SSGは、独自にインシデント対応機能を作成したり、組織の既存のチームと定期的に連絡を取ったりして、イベントやアラートに対応する体制を整え、インシデント対応プロセスに定期的に参加します。SSGとインシデント対応チームの間で定期的に打ち合わせをすることで、双方向の情報の流れを維持できます。重要なベンダー(インフラストラクチャ、SaaSなど)との通信チャネルを事前に構築することも非常に重要です。

[CMVM1.2: 101] 運用監視中に検出されたソフトウェア・バグを特定し、開発担当者にフィードバックとして返す。

運用監視中に検出された不具合は、開発担当者にフィードバックとして返されて、開発者の行動を変えるために使用されます。運用環境のログの内容から問題が判明する場合もあります(またはロギングを改善する必要が明らかになる場合があります)。インシデント行動順位決定データを既存のバグ追跡システムに入力する方法を提供(場合によっては特別なセキュリティ・フラグを使用)すれば問題が解決する場合もありますが、重点は情報ループを閉じて、セキュリティ問題を修正することにあります。最善のケースとしては、運用データを基にしてSSDLのプロセスを改善できます。

構成管理と脆弱性の管理レベル2

[CMVM2.1: 91] 緊急時のコードベースの対応方法が準備されている。

アプリケーションが攻撃されたときにすばやくコードを変更できます。緊急対応チームは、アプリケーション所有者やSSGと共同でコードと攻撃を調査し、解決策を特定し、運用環境のコードを修正(パッチを運用環境に適用する、既知の正常なバージョンにロールバックする、新しいコンテナをデプロイするなど)します。多くの場合、エンジニアリング・チーム自身が緊急対応チームになります。ここでは詳細に定義されたプロセスが必要になります。今まで一度も使用されていなかったプロセスは、実際には役に立ちません。

[CMVM2.2: 88] 運用環境で検出されたバグを、修正プロセスで追跡する。

運用環境で検出されたバグは開発者にフィードバックとして返され、既存の不具合管理システムに入力され、修正プロセス中、追跡されます。これを可能にするには、バグ検出担当者とバグ修正担当者の間で双方向のコミュニケーションが必要です。ループが完全に閉じていることを確認してください。バグ追跡システム内でセキュリティ・フラグを設定すれば、追跡が容易になります。

[CMVM2.3: 64] アプリケーションの運用環境インベントリを作成する。

組織には、ソフトウェア・デプロイメントのマップがあります。コードを変更する必要が発生した場合、運用またはDevOpsチームは変更をインストールする必要がある箇所をすべて確実に特定できます。複数のプロジェクトの間で共有される共通のコンポーネントについては、あるアプリケーションでエラーが発生した場合に、同じコンポーネントを共有する他のアプリケーションも修正可能にするために印を付けることができます。

構成管理と脆弱性の管理 レベル3

[CMVM3.1: 2] 運用環境で検出されたすべてのソフトウェア・バグを修正する。
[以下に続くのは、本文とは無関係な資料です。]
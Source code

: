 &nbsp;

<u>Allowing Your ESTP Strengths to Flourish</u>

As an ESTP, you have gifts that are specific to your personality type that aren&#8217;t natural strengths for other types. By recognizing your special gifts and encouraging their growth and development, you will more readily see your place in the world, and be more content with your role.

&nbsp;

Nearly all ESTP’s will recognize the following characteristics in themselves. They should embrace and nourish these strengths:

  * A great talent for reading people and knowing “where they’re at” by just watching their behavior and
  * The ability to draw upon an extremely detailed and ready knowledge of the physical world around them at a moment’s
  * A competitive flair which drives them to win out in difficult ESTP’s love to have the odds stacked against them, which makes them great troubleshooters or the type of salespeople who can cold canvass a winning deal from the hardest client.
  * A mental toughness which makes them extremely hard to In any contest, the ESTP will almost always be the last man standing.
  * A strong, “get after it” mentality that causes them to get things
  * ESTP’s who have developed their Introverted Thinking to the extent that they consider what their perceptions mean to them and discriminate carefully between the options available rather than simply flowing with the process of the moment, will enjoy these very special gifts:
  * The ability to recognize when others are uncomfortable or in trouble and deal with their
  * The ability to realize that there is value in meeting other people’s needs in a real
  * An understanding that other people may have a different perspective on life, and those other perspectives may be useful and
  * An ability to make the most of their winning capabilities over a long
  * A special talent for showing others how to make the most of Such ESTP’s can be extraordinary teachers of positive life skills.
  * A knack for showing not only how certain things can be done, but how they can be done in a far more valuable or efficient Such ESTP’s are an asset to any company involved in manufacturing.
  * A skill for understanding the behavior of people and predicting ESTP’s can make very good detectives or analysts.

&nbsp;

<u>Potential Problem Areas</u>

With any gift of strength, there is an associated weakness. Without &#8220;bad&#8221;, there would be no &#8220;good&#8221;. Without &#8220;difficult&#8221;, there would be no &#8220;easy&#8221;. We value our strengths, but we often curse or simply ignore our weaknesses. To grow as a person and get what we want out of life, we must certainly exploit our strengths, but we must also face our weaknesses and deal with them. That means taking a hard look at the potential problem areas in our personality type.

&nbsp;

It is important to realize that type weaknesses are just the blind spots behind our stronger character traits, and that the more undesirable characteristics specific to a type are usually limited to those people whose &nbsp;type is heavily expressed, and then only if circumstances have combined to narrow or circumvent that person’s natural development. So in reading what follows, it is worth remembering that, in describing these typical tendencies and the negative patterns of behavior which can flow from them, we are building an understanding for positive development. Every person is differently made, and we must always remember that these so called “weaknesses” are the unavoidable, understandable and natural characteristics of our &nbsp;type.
組織は、バグ報告がトリガーされた少量の箇所だけでなく、運用環境で検出されたすべてのバグを修正します。これには、新しい種類のバグが検出されたときにコードベース全体を再調査する能力が必要になります([CR3.3 コード・ベース全体から特定のバグを排除する]を参照)。これを可能にする方法の1つとしては、自動化されたコード・レビューを使用するためにスキャンでき、デプロイされたバグを総合するルール・セットを作成することです。コンテナを使用すると、発生したすべてのソフトウェア・バグ修正のデプロイを大幅に簡素化できます。

[CMVM3.2: 9] 運用環境で検出されたソフトウェア・バグを防止するためSSDLを強化する。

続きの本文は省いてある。